The second AMD Radeon HD 7950 card (this time a Sapphire version) came in over the weekend and after installation, it seemed much better. So far has been absolutely stable when running at the scaled 2560x1440 resolution which obviously is a huge plus. One final issue popped up where basically any HD Youtube vid was pretty much unwatchable. Not entirely sure what the cause was but it seemed like the computer couldn't download the video fast enough to keep from stopping every few seconds. Was very strange. Didn't matter if it was Safari or Chrome. After fiddling around with the recent usual suspects: resolution, MST/SST, rebooting router and Time Capsule, etc., the thing that seems to have fixed it was just reinstalling the latest version of Flash. Either that or Verizon finally decided to stop throttling my FiOS connection in the middle of the night. =p
So for now, my latest computer upgrade is finally complete. Some minor issues remain: computer won't boot while P2715q display is running in SST mode (which it has to in order to achieve 60Hz performance @ high resolutions), and browser windows losing their position when waking from sleep because the P2715q is the last display to power back up. The boot issue can be dealt with by just leaving the monitor off until the computer has finished its boot sequence. Or switching the display over to MST as secondary before rebooting. And the window issue can be mostly resolved by hiding the browser before I leave for lengthy periods of time.

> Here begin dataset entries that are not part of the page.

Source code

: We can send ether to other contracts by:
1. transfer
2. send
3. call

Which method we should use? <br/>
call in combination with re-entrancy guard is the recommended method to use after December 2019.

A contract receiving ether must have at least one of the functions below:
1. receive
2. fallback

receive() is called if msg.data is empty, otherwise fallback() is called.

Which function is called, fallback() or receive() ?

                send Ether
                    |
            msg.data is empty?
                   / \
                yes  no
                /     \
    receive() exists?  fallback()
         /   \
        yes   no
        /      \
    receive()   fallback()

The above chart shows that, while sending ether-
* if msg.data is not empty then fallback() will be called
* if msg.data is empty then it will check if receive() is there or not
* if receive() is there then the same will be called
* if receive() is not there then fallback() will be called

As for the 4K display, I like it. A lot. I mean, c'mon, a 27" Retina Display? Who wouldn't like that? ;-p
And on a side note, while getting the 4K display to work under Windows 7 with a more modern (<1yr old) laptop was much more of a breeze (through a DisplayPort to Mini DisplayPort cable from a HP laptop dock), it's scaling support really sucks. As I mentioned previously, actually setting the screen to its native 3840x2160 resolution makes things pretty much unusable. On Windows, native resolution is where the screen will look the sharpest at though. So shifting the resolution down to 2560x1440 just makes everything look a little soft. It doesn't do the whole HiDPI thing that MacOS does. Another option is to use the "Make it easier to read what's on your screen" configuration and bump things up to 150% while keeping the screen resolution to the native 3840x2160. Which would be fine I guess if the 4K display is your only screen. But I like using the laptop screen in addition and using this option makes everything on the laptop screen bigger by 150% as well. It's a global setting across all displays so not a good option if you have more than one display.

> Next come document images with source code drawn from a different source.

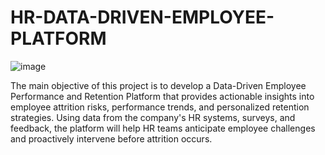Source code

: # HR-DATA-DRIVEN-EMPLOYEE-PLATFORM

![image](https://github.com/user-attachments/assets/2e52a952-c65e-46bb-9b8e-51180389c5cd)

The main objective of this project is to develop a
Data-Driven Employee Performance and
Retention Platform that provides actionable
insights into employee attrition risks,
performance trends, and personalized retention
strategies. Using data from the company's HR
systems, surveys, and feedback, the platform will
help HR teams anticipate employee challenges
and proactively intervene before attrition occurs.
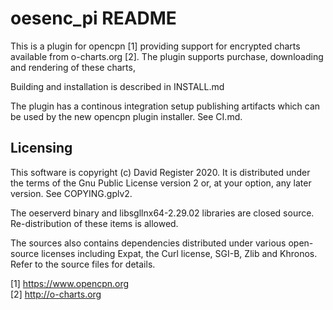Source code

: oesenc_pi README
================

This is a plugin for opencpn [1] providing support for encrypted charts
available from o-charts.org [2]. The plugin supports purchase, downloading
and rendering of these charts,

Building and installation is described in INSTALL.md

The plugin has a continous integration setup publishing artifacts
which can be used by the new opencpn plugin installer. See CI.md.

Licensing
---------

This software is copyright (c) David Register 2020. It is distributed under
the terms of the Gnu Public License version 2 or, at your option, any 
later version. See COPYING.gplv2.

The oeserverd binary and libsgllnx64-2.29.02 libraries are closed source.
Re-distribution of these items is allowed.

The sources also contains dependencies distributed under various open-source
licenses including Expat, the Curl license, SGI-B, Zlib and Khronos. Refer
to the source files for details.


[1] https://www.opencpn.org <br>
[2] http://o-charts.org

UPDATE [10/13/2015]: Thought I'd add a quick update now that I've been running under MacOS X 10.11 El Capitan for a few weeks. Basically, something happened w/the Nvidia drivers in El Capitan. At least for me. After upgrading, I noticed that every now and then screen refreshing would just slow down to a crawl. Sometimes it righted itself, sometimes it'd do a soft crash and send back to the login screen. After some console log diving I noticed that the Nvidia drivers were erroring when this happened. Not sure if this is just an issue w/my system or a more global issue. But I don't really feel like doing a fresh OS install to see if that fixes things. So I chose to take out the Nvidia GeForce GT 120 card completely. Now all 3 monitors are run off of the AMD which doesn't seem to mind one bit. At least this opened up the second 16x PCI-E slot for my 4-port USB 3.0 card.